La Cassazione conferma la condanna per truffa nei confronti dei soggetti che, grazie a "poteri soprannaturali", fanno credere alla vittima di poter far tornare a casa il marito separato in cambio di denaro


Reato di truffa

Far credere alla persona offesa di avere "poteri soprannaturali" in grado di far tornare a casa il marito separato, inducendola a farsi consegnare somme di denaro e altri beni, integra il reato di truffa. Così la Cassazione (sentenza n. 8392/2023 sotto allegata) conferma la condanna nei confronti di due imputati condannati in appello per il reato di cui all'art. 640 c.p. I due, in particolare, tramite artifici e raggiri, convincevano la donna a consegnare denaro e altri beni facendole credere di avere i "poteri" per far rientrare il marito. E per questo veniva anche ritenuta sussistente l'aggravante di cui all'art. 61 c.p., n. 5.

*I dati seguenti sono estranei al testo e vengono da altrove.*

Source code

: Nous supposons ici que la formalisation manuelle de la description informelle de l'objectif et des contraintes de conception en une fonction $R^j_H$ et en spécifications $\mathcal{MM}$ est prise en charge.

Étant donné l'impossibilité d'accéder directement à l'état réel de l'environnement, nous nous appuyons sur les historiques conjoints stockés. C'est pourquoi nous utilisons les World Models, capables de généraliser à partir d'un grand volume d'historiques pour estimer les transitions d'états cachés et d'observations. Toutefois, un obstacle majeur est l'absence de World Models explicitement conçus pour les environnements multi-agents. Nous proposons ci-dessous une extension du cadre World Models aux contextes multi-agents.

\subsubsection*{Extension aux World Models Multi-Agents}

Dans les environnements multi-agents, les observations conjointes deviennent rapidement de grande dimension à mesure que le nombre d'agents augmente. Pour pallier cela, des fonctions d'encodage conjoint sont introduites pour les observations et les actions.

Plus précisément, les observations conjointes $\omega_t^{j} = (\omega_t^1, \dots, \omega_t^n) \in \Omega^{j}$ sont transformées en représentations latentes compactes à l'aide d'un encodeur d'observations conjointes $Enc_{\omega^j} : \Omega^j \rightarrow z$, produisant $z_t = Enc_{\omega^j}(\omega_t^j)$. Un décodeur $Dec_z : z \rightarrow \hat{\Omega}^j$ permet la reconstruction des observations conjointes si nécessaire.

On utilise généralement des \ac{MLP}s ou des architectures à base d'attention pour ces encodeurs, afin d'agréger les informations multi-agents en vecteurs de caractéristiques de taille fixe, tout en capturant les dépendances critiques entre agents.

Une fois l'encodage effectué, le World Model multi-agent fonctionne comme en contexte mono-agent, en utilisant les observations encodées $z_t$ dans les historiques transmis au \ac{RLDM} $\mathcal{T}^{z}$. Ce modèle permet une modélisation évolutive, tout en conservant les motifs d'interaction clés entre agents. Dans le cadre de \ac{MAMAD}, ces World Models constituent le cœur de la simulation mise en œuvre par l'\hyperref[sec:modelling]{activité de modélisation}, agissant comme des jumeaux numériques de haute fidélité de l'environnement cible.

Adita la Cassazione, la stessa riteneva infondate le doglianze evidenziando che le dichiarazioni della persona offesa avevano trovato riscontro anche nelle testimonianze dei parenti e in ogni caso, potevano "essere legittimamente poste da sole a fondamento dell'affermazione di responsabilità, previa verifica, corredata da idonea motivazione, della credibilità soggettiva del dichiarante e dell'attendibilità intrinseca del suo racconto, che in tal caso deve essere più penetrante e rigoroso rispetto a quello a cui vengono sottoposte le dichiarazioni di qualsiasi testimone". Quanto all'attendibilità della persona offesa dal reato questa rappresenta una questione di fatto che non può essere rivalutata in sede di legittimità, ricordano da piazza Cavour, salvo che il giudice non sia incorso in manifeste contraddizioni. E tali contraddizioni non si rinvengono nel caso in esame, nel quale la Corte di appello ha fornito congrua motivazione della attendibilità del racconto della persona offesa, come già aveva fatto il giudice di primo grado.

Accolta invece la doglianza sul punto della ritenuta sussistenza dell'aggravante ex art. 61 c.p. n. 5, in quanto la motivazione della Corte d'appello risulta mancante anche relativamente alle attenuanti generiche, posto che con l'eliminazione della suddetta aggravante, il minimo della pena per il contestato reato di truffa sarebbe stato di mesi sei di reclusione.